That window of time is coming to an end around us right now, and the third
sense in which an obsession with machines gets in the way of a useful
response to the predicament of peak oil unfolds from that fact. Those people
who are rushing around trying to find a mechanical answer to peak oil are
jumping aboard a bandwagon when the horse pulling it has just fallen over
dead. Lacking the cheap, abundant, highly concentrated energy that only
fossil fuels can provide, complex machines are by and large much less
efficient than human beings, and the obsession with machines is therefore a
habit of thought that's well past its pull date.

It's hard to think of anything that flies in the face of contemporary
attitudes more comprehensively than the suggestion that human beings are
more efficient than machines under any circumstances at all. Still, if you
consider the whole system upon which each of the two depends, the
superiority of the human is easy to see. Behind the machine - almost any
machine in the modern industrial world - stands a sprawling infrastructure
that depends on constant inputs of energy: not just energy in general,
either, but very large quantities of cheap, concentrated energy fitting
precise specifications. That energy powers the machine, to be sure, but it
also manufactures it, keeps spare parts in stock, and powers and supplies
the huge networks that make it possible for the machine to do what it does.
A laptop computer all by itself is an oddly shaped paperweight; to make it
function at all, you have to add electricity, and thus the entire system
that produces the electricity and keeps it flowing; to make it more than a
toy, you need the internet, and thus a far more complex system, which among
other things uses a vast amount of additional energy; and of course to
produce the laptop, the electrical grid, and the internet in the first
place, counting all the products and services needed by all the economic
sectors that contribute to their manufacture and functioning, you need a
fairly large proportion of the entire industrial economy of the modern
world.

Human beings do not suffer from the same limitations. A human being all by
herself is capable of meeting her essential operating needs in a pinch,
using only the very diffuse energy sources and raw materials available in a
natural environment; a few dozen human beings, given suitable knowledge and
skills, can support themselves comfortably over the long term on a
tribal-village level, using the same diffuse energy sources; a few thousand
human beings subject to all these limits can create a civilization. In a
world without vast amounts of cheap energy, human flexibility and creativity
consistently beats mindless mechanical rigidity. That's why, for example,
the ancient Greek inventors who created the steam turbine and crafted highly
efficient gearing systems didn't launch the industrial revolution two
thousand years early; the recognition that fossil fuels existed in enough
quantity to power steam engines, drive gear trains and replace human labor
with mechanical force was missing, and without that, Hero of Alexandria's
steam turbine and the Antikythera device's clockwork mechanism could never
be anything more than clever toys.

A society used to turning as much of its work as possible to machines faces
a similar failure of understanding when the fuel for the machines runs
short. The missing piece in the present case, though, is the extraordinary
potential for productive and creative work that exists within human beings.
Machines fill so potent a role in our emotional lives that most people in
the modern industrial world shy away from the thought of doing much of
anything without them. Even if we could count on a limitless supply of cheap
energy, this would be an embarrassing dependency - a shiny high-tech crutch
is still a crutch, after all. A limitless supply of cheap energy, though, is
exactly what we can't count on, and so what would otherwise be merely an
embarrassment is shaping up to be a lethal liability.
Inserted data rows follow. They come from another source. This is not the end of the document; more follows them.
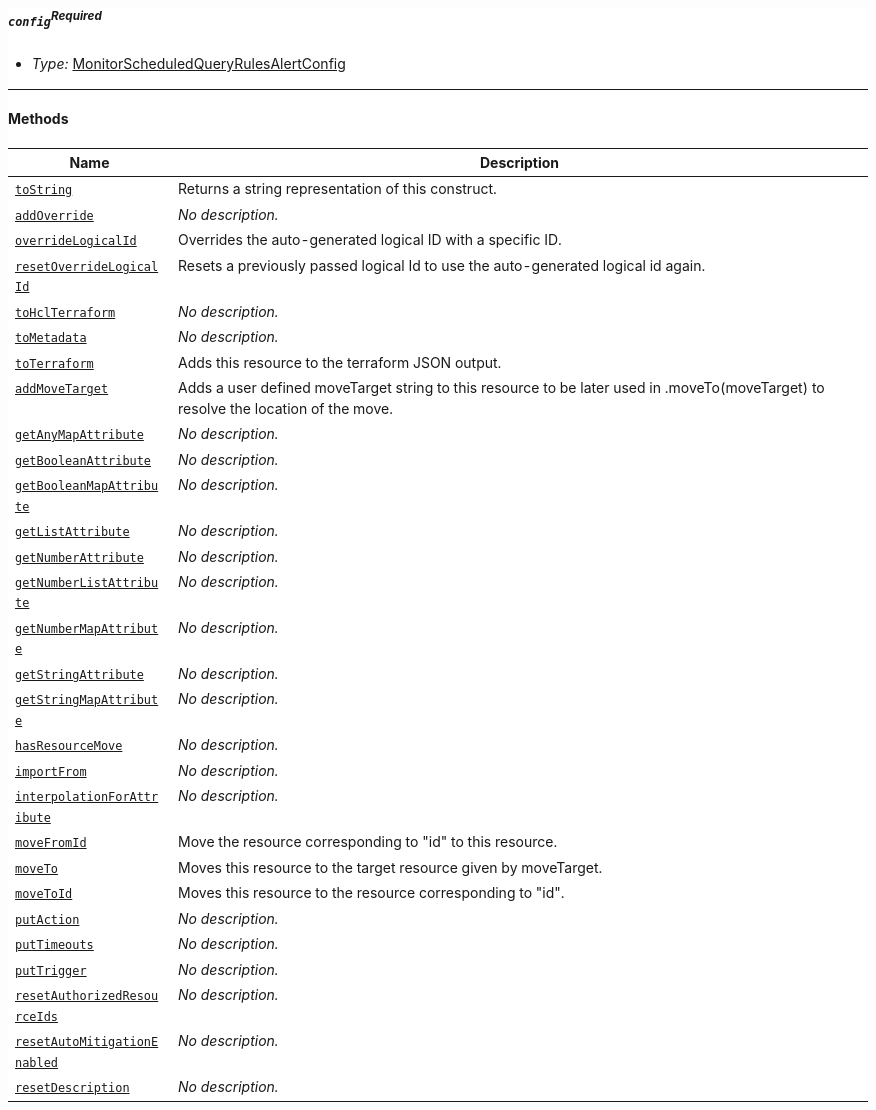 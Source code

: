 
##### `config`<sup>Required</sup> <a name="config" id="@cdktf/provider-azurerm.monitorScheduledQueryRulesAlert.MonitorScheduledQueryRulesAlert.Initializer.parameter.config"></a>

- *Type:* <a href="#@cdktf/provider-azurerm.monitorScheduledQueryRulesAlert.MonitorScheduledQueryRulesAlertConfig">MonitorScheduledQueryRulesAlertConfig</a>

---

#### Methods <a name="Methods" id="Methods"></a>

| **Name** | **Description** |
| --- | --- |
| <code><a href="#@cdktf/provider-azurerm.monitorScheduledQueryRulesAlert.MonitorScheduledQueryRulesAlert.toString">toString</a></code> | Returns a string representation of this construct. |
| <code><a href="#@cdktf/provider-azurerm.monitorScheduledQueryRulesAlert.MonitorScheduledQueryRulesAlert.addOverride">addOverride</a></code> | *No description.* |
| <code><a href="#@cdktf/provider-azurerm.monitorScheduledQueryRulesAlert.MonitorScheduledQueryRulesAlert.overrideLogicalId">overrideLogicalId</a></code> | Overrides the auto-generated logical ID with a specific ID. |
| <code><a href="#@cdktf/provider-azurerm.monitorScheduledQueryRulesAlert.MonitorScheduledQueryRulesAlert.resetOverrideLogicalId">resetOverrideLogicalId</a></code> | Resets a previously passed logical Id to use the auto-generated logical id again. |
| <code><a href="#@cdktf/provider-azurerm.monitorScheduledQueryRulesAlert.MonitorScheduledQueryRulesAlert.toHclTerraform">toHclTerraform</a></code> | *No description.* |
| <code><a href="#@cdktf/provider-azurerm.monitorScheduledQueryRulesAlert.MonitorScheduledQueryRulesAlert.toMetadata">toMetadata</a></code> | *No description.* |
| <code><a href="#@cdktf/provider-azurerm.monitorScheduledQueryRulesAlert.MonitorScheduledQueryRulesAlert.toTerraform">toTerraform</a></code> | Adds this resource to the terraform JSON output. |
| <code><a href="#@cdktf/provider-azurerm.monitorScheduledQueryRulesAlert.MonitorScheduledQueryRulesAlert.addMoveTarget">addMoveTarget</a></code> | Adds a user defined moveTarget string to this resource to be later used in .moveTo(moveTarget) to resolve the location of the move. |
| <code><a href="#@cdktf/provider-azurerm.monitorScheduledQueryRulesAlert.MonitorScheduledQueryRulesAlert.getAnyMapAttribute">getAnyMapAttribute</a></code> | *No description.* |
| <code><a href="#@cdktf/provider-azurerm.monitorScheduledQueryRulesAlert.MonitorScheduledQueryRulesAlert.getBooleanAttribute">getBooleanAttribute</a></code> | *No description.* |
| <code><a href="#@cdktf/provider-azurerm.monitorScheduledQueryRulesAlert.MonitorScheduledQueryRulesAlert.getBooleanMapAttribute">getBooleanMapAttribute</a></code> | *No description.* |
| <code><a href="#@cdktf/provider-azurerm.monitorScheduledQueryRulesAlert.MonitorScheduledQueryRulesAlert.getListAttribute">getListAttribute</a></code> | *No description.* |
| <code><a href="#@cdktf/provider-azurerm.monitorScheduledQueryRulesAlert.MonitorScheduledQueryRulesAlert.getNumberAttribute">getNumberAttribute</a></code> | *No description.* |
| <code><a href="#@cdktf/provider-azurerm.monitorScheduledQueryRulesAlert.MonitorScheduledQueryRulesAlert.getNumberListAttribute">getNumberListAttribute</a></code> | *No description.* |
| <code><a href="#@cdktf/provider-azurerm.monitorScheduledQueryRulesAlert.MonitorScheduledQueryRulesAlert.getNumberMapAttribute">getNumberMapAttribute</a></code> | *No description.* |
| <code><a href="#@cdktf/provider-azurerm.monitorScheduledQueryRulesAlert.MonitorScheduledQueryRulesAlert.getStringAttribute">getStringAttribute</a></code> | *No description.* |
| <code><a href="#@cdktf/provider-azurerm.monitorScheduledQueryRulesAlert.MonitorScheduledQueryRulesAlert.getStringMapAttribute">getStringMapAttribute</a></code> | *No description.* |
| <code><a href="#@cdktf/provider-azurerm.monitorScheduledQueryRulesAlert.MonitorScheduledQueryRulesAlert.hasResourceMove">hasResourceMove</a></code> | *No description.* |
| <code><a href="#@cdktf/provider-azurerm.monitorScheduledQueryRulesAlert.MonitorScheduledQueryRulesAlert.importFrom">importFrom</a></code> | *No description.* |
| <code><a href="#@cdktf/provider-azurerm.monitorScheduledQueryRulesAlert.MonitorScheduledQueryRulesAlert.interpolationForAttribute">interpolationForAttribute</a></code> | *No description.* |
| <code><a href="#@cdktf/provider-azurerm.monitorScheduledQueryRulesAlert.MonitorScheduledQueryRulesAlert.moveFromId">moveFromId</a></code> | Move the resource corresponding to "id" to this resource. |
| <code><a href="#@cdktf/provider-azurerm.monitorScheduledQueryRulesAlert.MonitorScheduledQueryRulesAlert.moveTo">moveTo</a></code> | Moves this resource to the target resource given by moveTarget. |
| <code><a href="#@cdktf/provider-azurerm.monitorScheduledQueryRulesAlert.MonitorScheduledQueryRulesAlert.moveToId">moveToId</a></code> | Moves this resource to the resource corresponding to "id". |
| <code><a href="#@cdktf/provider-azurerm.monitorScheduledQueryRulesAlert.MonitorScheduledQueryRulesAlert.putAction">putAction</a></code> | *No description.* |
| <code><a href="#@cdktf/provider-azurerm.monitorScheduledQueryRulesAlert.MonitorScheduledQueryRulesAlert.putTimeouts">putTimeouts</a></code> | *No description.* |
| <code><a href="#@cdktf/provider-azurerm.monitorScheduledQueryRulesAlert.MonitorScheduledQueryRulesAlert.putTrigger">putTrigger</a></code> | *No description.* |
| <code><a href="#@cdktf/provider-azurerm.monitorScheduledQueryRulesAlert.MonitorScheduledQueryRulesAlert.resetAuthorizedResourceIds">resetAuthorizedResourceIds</a></code> | *No description.* |
| <code><a href="#@cdktf/provider-azurerm.monitorScheduledQueryRulesAlert.MonitorScheduledQueryRulesAlert.resetAutoMitigationEnabled">resetAutoMitigationEnabled</a></code> | *No description.* |
| <code><a href="#@cdktf/provider-azurerm.monitorScheduledQueryRulesAlert.MonitorScheduledQueryRulesAlert.resetDescription">resetDescription</a></code> | *No description.* |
Thus one of the greatest challenges ahead of us as the age of abundance ends
is nothing less than the rediscovery of the possibilities of our own
humanity. The work that needs to be done - and in an epoch of decline, there
will be plenty of that - will have to be done with the capacities woven into
the human body and mind, along with those additional capacities that can be
developed in both by training and practice. The effort that nowadays gets
poured into teaching people how to manipulate machines will need to be
redirected into teaching them how to bring out the creative and productive
capacities in themselves. That can't be done effectively, please note, by
trying to manipulate them like so many machines, or by teaching them to
manipulate themselves in the same manner; I-It relationships do very poorly
at directing human productive and creative powers. It will require instead
the ability to understand human beings as human beings rather than
inconveniently squishy bipedal machines, and the capacity to enter into
I-Thou relationships, that has always defined good teachers and good
leaders.

Less than a hundred years ago, the sort of awareness I'm suggesting here was
a common response of people across the industrial world to the mechanization
of everyday life, and less than forty years ago a revival of that same
approach - the human potential movement of the Seventies - achieved a not
inconsiderable success before it was stomped by the same backlash that
flattened the industrial world's last real attempt to turn aside from the
mess it's made for itself. The recognition that the potential within the
individual human being is the industrial world's most thoroughly wasted and
neglected resource has surfaced at intervals straight through the history of
industrialism, and been hurriedly swept back under the rug time and again.
Go back to the origins of contemporary industrial society in the scientific
revolution, in fact, and you can trace the same opposition in the tangled
conflicts by which the first versions of modern science seized the cultural
conversation of their time from the remnants of Renaissance humanism and set
our civilization on the path to its current predicament.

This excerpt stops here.